Fraksi PDI Perjuangan menegaskan bahwa Raperda ini harus menjadi instrumen untuk memberdayakan lembaga sosial berbasis masyarakat, bukan hanya mengatur secara administratif. PDI Perjuangan menekankan agar semangat Hamemayu Hayuning Bawana dan nilai gotong royong diterjemahkan dalam pasal-pasal operasional, bukan sekadar norma. Selain itu, fraksi ini mendorong pemanfaatan teknologi informasi untuk pengawasan dan transparansi lembaga sosial .
Fraksi Gerindra menilai penyusunan Raperda ini penting untuk memperkuat ekosistem kesejahteraan sosial yang berlandaskan nilai keistimewaan. Fraksi ini menyoroti lemahnya tata kelola dan akuntabilitas lembaga sosial, serta mengusulkan agar LKS diwajibkan memiliki tenaga pengelola bersertifikat dan mekanisme izin operasional yang ketat. Gerindra juga menekankan pentingnya pengawasan dan audit sosial untuk menjamin perlindungan terhadap penerima manfaat layanan sosial (PPKS) .
Fraksi PKS mengingatkan bahwa amanat konstitusi Pasal 34 UUD 1945 harus menjadi dasar pijakan Raperda ini. PKS meminta kejelasan terkait pendanaan LKS, honor pengurus dan relawan, serta peran Pemda dalam pembinaan panti sosial, termasuk integrasi dengan program nasional seperti Makan Bergizi Gratis. Fraksi ini juga menegaskan agar Pemda memastikan keamanan dan kenyamanan anak-anak di LKS .
Fraksi PKB mengapresiasi inisiatif Pemda DIY menyusun Raperda ini dan menilai pengaturannya sejalan dengan nilai keistimewaan Yogyakarta. Fraksi ini menekankan perlunya penguatan standar layanan dan akreditasi, tanpa menambah beban administratif bagi LKS berbasis komunitas. PKB juga mendorong pembentukan BK3S sebagai ruang kolaboratif lintas sektor serta pengembangan sistem digital terintegrasi untuk pendaftaran dan pelaporan LKS .

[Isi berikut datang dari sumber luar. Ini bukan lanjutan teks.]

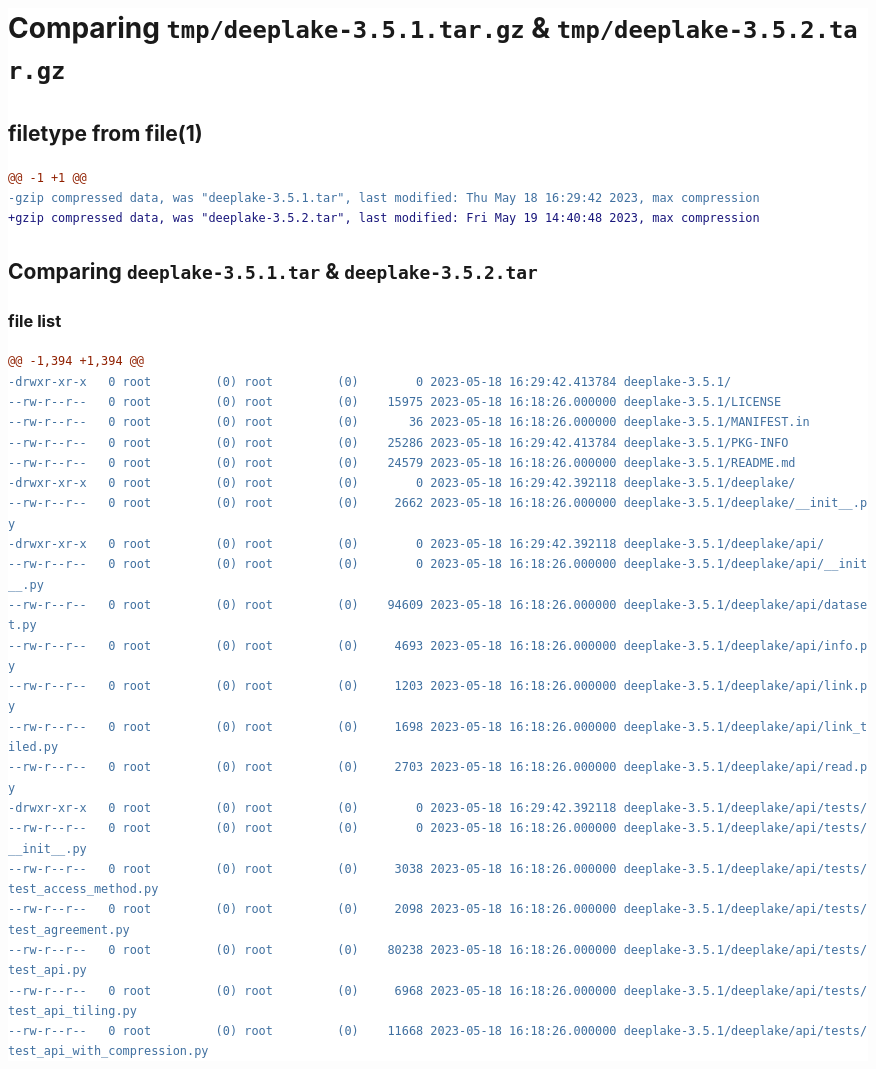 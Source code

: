 # Comparing `tmp/deeplake-3.5.1.tar.gz` & `tmp/deeplake-3.5.2.tar.gz`

## filetype from file(1)

```diff
@@ -1 +1 @@
-gzip compressed data, was "deeplake-3.5.1.tar", last modified: Thu May 18 16:29:42 2023, max compression
+gzip compressed data, was "deeplake-3.5.2.tar", last modified: Fri May 19 14:40:48 2023, max compression
```

## Comparing `deeplake-3.5.1.tar` & `deeplake-3.5.2.tar`

### file list

```diff
@@ -1,394 +1,394 @@
-drwxr-xr-x   0 root         (0) root         (0)        0 2023-05-18 16:29:42.413784 deeplake-3.5.1/
--rw-r--r--   0 root         (0) root         (0)    15975 2023-05-18 16:18:26.000000 deeplake-3.5.1/LICENSE
--rw-r--r--   0 root         (0) root         (0)       36 2023-05-18 16:18:26.000000 deeplake-3.5.1/MANIFEST.in
--rw-r--r--   0 root         (0) root         (0)    25286 2023-05-18 16:29:42.413784 deeplake-3.5.1/PKG-INFO
--rw-r--r--   0 root         (0) root         (0)    24579 2023-05-18 16:18:26.000000 deeplake-3.5.1/README.md
-drwxr-xr-x   0 root         (0) root         (0)        0 2023-05-18 16:29:42.392118 deeplake-3.5.1/deeplake/
--rw-r--r--   0 root         (0) root         (0)     2662 2023-05-18 16:18:26.000000 deeplake-3.5.1/deeplake/__init__.py
-drwxr-xr-x   0 root         (0) root         (0)        0 2023-05-18 16:29:42.392118 deeplake-3.5.1/deeplake/api/
--rw-r--r--   0 root         (0) root         (0)        0 2023-05-18 16:18:26.000000 deeplake-3.5.1/deeplake/api/__init__.py
--rw-r--r--   0 root         (0) root         (0)    94609 2023-05-18 16:18:26.000000 deeplake-3.5.1/deeplake/api/dataset.py
--rw-r--r--   0 root         (0) root         (0)     4693 2023-05-18 16:18:26.000000 deeplake-3.5.1/deeplake/api/info.py
--rw-r--r--   0 root         (0) root         (0)     1203 2023-05-18 16:18:26.000000 deeplake-3.5.1/deeplake/api/link.py
--rw-r--r--   0 root         (0) root         (0)     1698 2023-05-18 16:18:26.000000 deeplake-3.5.1/deeplake/api/link_tiled.py
--rw-r--r--   0 root         (0) root         (0)     2703 2023-05-18 16:18:26.000000 deeplake-3.5.1/deeplake/api/read.py
-drwxr-xr-x   0 root         (0) root         (0)        0 2023-05-18 16:29:42.392118 deeplake-3.5.1/deeplake/api/tests/
--rw-r--r--   0 root         (0) root         (0)        0 2023-05-18 16:18:26.000000 deeplake-3.5.1/deeplake/api/tests/__init__.py
--rw-r--r--   0 root         (0) root         (0)     3038 2023-05-18 16:18:26.000000 deeplake-3.5.1/deeplake/api/tests/test_access_method.py
--rw-r--r--   0 root         (0) root         (0)     2098 2023-05-18 16:18:26.000000 deeplake-3.5.1/deeplake/api/tests/test_agreement.py
--rw-r--r--   0 root         (0) root         (0)    80238 2023-05-18 16:18:26.000000 deeplake-3.5.1/deeplake/api/tests/test_api.py
--rw-r--r--   0 root         (0) root         (0)     6968 2023-05-18 16:18:26.000000 deeplake-3.5.1/deeplake/api/tests/test_api_tiling.py
--rw-r--r--   0 root         (0) root         (0)    11668 2023-05-18 16:18:26.000000 deeplake-3.5.1/deeplake/api/tests/test_api_with_compression.py
```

Fraksi Partai Golkar menyatakan dukungan terhadap Raperda LKS namun menyoroti perlunya kejelasan perbedaan substansi antara Perda lama dan rancangan baru, serta mekanisme kerja Badan Koordinasi Kegiatan Kesejahteraan Sosial (BK3S). Golkar juga mengingatkan agar penyusunan peraturan turunan melalui Peraturan Gubernur memiliki tenggat waktu yang jelas, demi menjamin konsistensi pelaksanaan dan efektivitas kebijakan .
Fraksi PAN menyoroti rendahnya jumlah LKS yang terakreditasi di DIY dan mendorong Pemda DIY untuk melakukan pembinaan serta akreditasi berkelanjutan. Selain itu, fraksi ini menekankan perlunya pengawasan terhadap LKS asing, serta keterlibatan aktif masyarakat dalam penyelenggaraan kesejahteraan sosial. PAN juga mengingatkan pentingnya internalisasi nilai Hamemayu Hayuning Bawana dalam tata kelola sosial .
Fraksi gabungan NasDem–PPP–PSI mendukung penuh penyusunan Raperda LKS dan menilai kebijakan ini krusial dalam memperkuat sistem kesejahteraan sosial di DIY. Fraksi ini mengusulkan agar Pemda memfasilitasi akreditasi LKS, memberikan dukungan pendanaan secara adil, serta mengembangkan pelaporan keuangan berbasis digital. Selain itu, fraksi ini menekankan pentingnya perlindungan terhadap penerima manfaat dan mekanisme pengawasan masyarakat agar transparansi terjaga.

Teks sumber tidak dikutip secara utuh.